* **The task**
Please return only the lines from the one holding "Connect Your Application" through the one holding "### 2.RCNN的流程介绍", exactly as they appear in the records below, both ends included.

——

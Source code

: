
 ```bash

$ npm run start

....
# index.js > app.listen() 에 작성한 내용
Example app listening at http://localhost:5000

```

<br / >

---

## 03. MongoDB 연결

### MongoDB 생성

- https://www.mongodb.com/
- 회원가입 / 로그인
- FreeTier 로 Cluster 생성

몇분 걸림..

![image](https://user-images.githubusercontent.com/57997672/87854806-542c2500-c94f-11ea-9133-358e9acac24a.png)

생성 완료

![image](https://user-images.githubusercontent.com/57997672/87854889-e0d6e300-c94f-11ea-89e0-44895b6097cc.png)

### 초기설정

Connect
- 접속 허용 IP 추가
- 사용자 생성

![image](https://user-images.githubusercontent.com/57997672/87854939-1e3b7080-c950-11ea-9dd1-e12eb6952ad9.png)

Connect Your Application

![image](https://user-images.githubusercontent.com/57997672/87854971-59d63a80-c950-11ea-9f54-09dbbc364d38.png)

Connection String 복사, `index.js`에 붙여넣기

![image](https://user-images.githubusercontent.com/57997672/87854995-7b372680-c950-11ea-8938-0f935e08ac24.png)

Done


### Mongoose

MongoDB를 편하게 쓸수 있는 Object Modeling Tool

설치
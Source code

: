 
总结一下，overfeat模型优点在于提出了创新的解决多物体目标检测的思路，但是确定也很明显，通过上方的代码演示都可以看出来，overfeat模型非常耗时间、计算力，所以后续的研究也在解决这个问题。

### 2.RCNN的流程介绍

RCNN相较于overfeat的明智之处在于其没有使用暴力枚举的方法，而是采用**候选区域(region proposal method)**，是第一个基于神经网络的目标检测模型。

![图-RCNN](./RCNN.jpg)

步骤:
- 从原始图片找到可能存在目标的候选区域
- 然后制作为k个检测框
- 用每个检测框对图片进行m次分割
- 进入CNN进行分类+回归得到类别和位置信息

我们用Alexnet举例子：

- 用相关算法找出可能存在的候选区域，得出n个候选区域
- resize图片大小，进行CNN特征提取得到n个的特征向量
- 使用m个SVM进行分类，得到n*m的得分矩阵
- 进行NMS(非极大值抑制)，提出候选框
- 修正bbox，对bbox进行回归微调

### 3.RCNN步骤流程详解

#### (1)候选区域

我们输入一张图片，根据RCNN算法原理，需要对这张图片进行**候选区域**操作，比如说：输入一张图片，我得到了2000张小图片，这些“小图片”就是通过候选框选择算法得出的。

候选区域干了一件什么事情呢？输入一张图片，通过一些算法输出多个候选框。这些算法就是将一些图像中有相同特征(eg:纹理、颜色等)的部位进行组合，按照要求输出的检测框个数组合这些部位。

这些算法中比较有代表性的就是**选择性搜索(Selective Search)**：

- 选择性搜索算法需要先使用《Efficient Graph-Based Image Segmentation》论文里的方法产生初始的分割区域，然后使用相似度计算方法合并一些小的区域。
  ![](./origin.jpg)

——

* **Completed exercise**
Connect Your Application

![image](https://user-images.githubusercontent.com/57997672/87854971-59d63a80-c950-11ea-9f54-09dbbc364d38.png)

Connection String 복사, `index.js`에 붙여넣기

![image](https://user-images.githubusercontent.com/57997672/87854995-7b372680-c950-11ea-8938-0f935e08ac24.png)

Done


### Mongoose

MongoDB를 편하게 쓸수 있는 Object Modeling Tool

설치
Source code

: 
总结一下，overfeat模型优点在于提出了创新的解决多物体目标检测的思路，但是确定也很明显，通过上方的代码演示都可以看出来，overfeat模型非常耗时间、计算力，所以后续的研究也在解决这个问题。

### 2.RCNN的流程介绍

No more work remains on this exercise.